- European Commission expected to launch a long ‘information’ campaign
- EC not forced to adhere to British election laws, giving it greater power
- Vote Leave campaign have called for donations to match pro-EU campaign
Voters are expected to receive endless pro-Europe propaganda ahead of the all-important vote on whether Britain should remain in the EU.
Due to the European Commission being based overseas, it is not forced to adhere to the strict British election rules on the amount of leaflets and posters produced for their pro-EU campaign.
Campaigners for Vote Leave have raised concerns that they face an uphill battle against the greater finances of the pro-Europe campaign.
They have called for public donations in a bid to match their rivals ahead of the long campaign.
Matthew Elliott, chief executive of the Vote Leave group told the Telegraph: ‘The referendum rules have been rigged so that pro-EU campaigners can hugely outspend the leave campaign,’
‘All UK-based campaigners will have spending limits placed on them. The only organisation exempt from these rules will be the EU itself.
‘UK voters can expect to hear a barrage of pro-EU propaganda from ‘eurocrats’ during the referendum,’ he said.
He urged people to back the campaign, calling on people to ‘take back control from the EU’.
The warning comes as a former Tory leader Michael Howard warned the Conservative party that they could split apart unless David Cameron allows a free vote for ministers in the EU referendum.
Michael Howard, leader from 2003 to 2005, became the most senior figure to say prominent Cabinet ministers should retain their seats at the top table even if they campaign in favour of a vote to leave.
He told the BBC that both sides of the argument had to be treated with respect and ministers should be allowed to campaign for an EU exit if they wanted.

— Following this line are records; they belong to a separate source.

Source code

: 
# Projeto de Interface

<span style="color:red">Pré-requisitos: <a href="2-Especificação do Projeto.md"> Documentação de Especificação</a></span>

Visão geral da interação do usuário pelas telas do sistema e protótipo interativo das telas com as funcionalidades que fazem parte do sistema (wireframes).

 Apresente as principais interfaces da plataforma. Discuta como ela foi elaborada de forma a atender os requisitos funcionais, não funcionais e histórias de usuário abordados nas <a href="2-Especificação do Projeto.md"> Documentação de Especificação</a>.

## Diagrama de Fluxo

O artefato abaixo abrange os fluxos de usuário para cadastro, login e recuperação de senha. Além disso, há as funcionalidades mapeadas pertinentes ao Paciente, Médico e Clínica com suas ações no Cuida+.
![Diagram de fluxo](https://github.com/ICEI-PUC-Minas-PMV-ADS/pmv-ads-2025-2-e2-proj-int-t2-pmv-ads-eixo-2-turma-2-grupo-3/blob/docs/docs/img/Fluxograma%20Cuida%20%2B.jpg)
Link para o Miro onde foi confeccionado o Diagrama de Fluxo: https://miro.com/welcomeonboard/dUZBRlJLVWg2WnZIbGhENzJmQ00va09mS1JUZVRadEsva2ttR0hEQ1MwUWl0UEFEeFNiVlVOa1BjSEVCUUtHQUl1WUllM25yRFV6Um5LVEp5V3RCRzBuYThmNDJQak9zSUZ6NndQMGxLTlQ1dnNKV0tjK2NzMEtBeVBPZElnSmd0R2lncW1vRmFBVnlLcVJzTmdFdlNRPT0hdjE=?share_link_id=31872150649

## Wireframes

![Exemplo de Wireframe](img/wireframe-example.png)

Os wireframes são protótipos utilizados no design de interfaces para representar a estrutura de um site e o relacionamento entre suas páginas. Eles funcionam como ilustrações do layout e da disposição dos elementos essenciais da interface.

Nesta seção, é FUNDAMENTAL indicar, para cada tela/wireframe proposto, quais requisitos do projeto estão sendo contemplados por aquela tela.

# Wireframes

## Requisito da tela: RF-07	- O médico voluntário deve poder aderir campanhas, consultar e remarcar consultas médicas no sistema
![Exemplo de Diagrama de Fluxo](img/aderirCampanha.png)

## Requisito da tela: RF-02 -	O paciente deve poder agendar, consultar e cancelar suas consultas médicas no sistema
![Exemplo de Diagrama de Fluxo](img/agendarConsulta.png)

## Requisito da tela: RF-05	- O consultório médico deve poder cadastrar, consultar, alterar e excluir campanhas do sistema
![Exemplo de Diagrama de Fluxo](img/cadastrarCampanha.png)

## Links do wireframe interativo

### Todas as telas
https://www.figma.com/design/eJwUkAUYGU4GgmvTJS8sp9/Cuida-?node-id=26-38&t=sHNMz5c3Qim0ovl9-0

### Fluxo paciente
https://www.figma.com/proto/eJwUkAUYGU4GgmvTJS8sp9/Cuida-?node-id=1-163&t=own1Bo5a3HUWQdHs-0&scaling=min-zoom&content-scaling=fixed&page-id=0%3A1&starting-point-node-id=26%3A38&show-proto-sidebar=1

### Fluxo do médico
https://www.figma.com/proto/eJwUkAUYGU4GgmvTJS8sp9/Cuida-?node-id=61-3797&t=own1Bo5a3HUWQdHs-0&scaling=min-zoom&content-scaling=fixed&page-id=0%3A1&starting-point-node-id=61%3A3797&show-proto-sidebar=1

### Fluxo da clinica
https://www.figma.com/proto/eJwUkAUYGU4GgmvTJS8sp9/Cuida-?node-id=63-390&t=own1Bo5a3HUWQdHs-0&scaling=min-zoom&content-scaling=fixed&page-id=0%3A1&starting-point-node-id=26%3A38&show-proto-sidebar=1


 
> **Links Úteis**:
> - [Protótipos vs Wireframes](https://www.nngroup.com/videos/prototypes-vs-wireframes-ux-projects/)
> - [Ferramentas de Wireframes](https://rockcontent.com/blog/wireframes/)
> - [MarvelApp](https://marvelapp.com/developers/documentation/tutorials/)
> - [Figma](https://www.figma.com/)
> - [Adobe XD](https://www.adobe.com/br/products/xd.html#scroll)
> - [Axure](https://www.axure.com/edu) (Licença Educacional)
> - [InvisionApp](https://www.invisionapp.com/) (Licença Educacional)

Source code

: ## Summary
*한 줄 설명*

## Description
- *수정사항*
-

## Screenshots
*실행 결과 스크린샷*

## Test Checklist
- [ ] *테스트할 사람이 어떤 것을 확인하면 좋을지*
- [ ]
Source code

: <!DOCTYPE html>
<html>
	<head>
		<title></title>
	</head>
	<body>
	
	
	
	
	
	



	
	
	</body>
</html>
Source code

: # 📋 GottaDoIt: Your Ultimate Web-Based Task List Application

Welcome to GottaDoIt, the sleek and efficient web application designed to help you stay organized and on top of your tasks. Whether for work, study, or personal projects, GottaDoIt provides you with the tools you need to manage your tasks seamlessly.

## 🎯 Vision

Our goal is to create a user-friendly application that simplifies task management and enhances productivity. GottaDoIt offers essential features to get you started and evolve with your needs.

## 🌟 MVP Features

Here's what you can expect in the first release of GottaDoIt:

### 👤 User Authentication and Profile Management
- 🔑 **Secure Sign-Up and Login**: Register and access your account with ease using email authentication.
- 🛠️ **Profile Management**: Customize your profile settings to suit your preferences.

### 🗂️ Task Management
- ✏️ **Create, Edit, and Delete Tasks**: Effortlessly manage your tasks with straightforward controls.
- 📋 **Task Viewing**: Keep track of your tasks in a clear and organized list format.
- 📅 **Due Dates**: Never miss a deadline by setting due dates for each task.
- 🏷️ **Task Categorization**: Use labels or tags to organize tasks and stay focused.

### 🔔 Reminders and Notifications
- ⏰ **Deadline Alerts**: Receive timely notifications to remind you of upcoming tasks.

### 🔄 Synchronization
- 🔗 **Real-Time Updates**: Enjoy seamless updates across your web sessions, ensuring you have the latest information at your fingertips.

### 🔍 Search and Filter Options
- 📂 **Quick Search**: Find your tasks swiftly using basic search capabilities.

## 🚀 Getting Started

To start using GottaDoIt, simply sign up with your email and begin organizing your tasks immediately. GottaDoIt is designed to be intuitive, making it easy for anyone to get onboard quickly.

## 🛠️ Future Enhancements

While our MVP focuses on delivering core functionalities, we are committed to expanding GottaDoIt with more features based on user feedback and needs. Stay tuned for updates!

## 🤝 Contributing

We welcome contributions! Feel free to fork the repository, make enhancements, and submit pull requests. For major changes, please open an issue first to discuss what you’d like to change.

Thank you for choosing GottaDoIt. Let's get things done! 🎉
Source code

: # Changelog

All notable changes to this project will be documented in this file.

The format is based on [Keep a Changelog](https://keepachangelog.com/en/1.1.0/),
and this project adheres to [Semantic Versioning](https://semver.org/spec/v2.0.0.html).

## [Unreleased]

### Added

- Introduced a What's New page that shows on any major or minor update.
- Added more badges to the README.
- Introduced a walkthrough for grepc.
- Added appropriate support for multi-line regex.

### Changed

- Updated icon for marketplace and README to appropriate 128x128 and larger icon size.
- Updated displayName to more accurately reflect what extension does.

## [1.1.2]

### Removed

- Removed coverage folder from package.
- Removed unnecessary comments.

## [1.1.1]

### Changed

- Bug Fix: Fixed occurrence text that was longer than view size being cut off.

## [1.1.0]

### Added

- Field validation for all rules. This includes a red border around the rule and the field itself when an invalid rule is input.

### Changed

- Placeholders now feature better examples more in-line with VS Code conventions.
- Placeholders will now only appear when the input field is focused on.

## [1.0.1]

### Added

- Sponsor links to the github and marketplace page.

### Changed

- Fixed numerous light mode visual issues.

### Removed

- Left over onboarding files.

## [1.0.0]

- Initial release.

Lord Howard warned that, if this was not granted, Conservative ministers may not be able to work together effectively and provide good government after the referendum.
The Prime Minister presented his bid to reform the EU at the European Council summit earlier this month.
Conservative sources said last week that ministers had received private assurances they would be allowed to campaign for Brexit without resigning.
But Downing Street says no decision on a free vote will be made until negotiations finish in February.
The intervention from Lord Howard is significant because he was Mr Cameron’s mentor – he gave him a job as an advisor and groomed him for leadership.
It also puts him at odds with another former leader, Sir John Major, who wants all ministers to put up a united front in the run-up to the vote.
Last week former Chancellor Lord Lawson also called for a free vote. But Lord Heseltine, the former deputy prime minister, said such a move would spark ‘civil war’ in the Tory party.
Mr Cameron wants to get a new deal for the UK before putting its membership to a referendum, which has been promised by the end of 2017.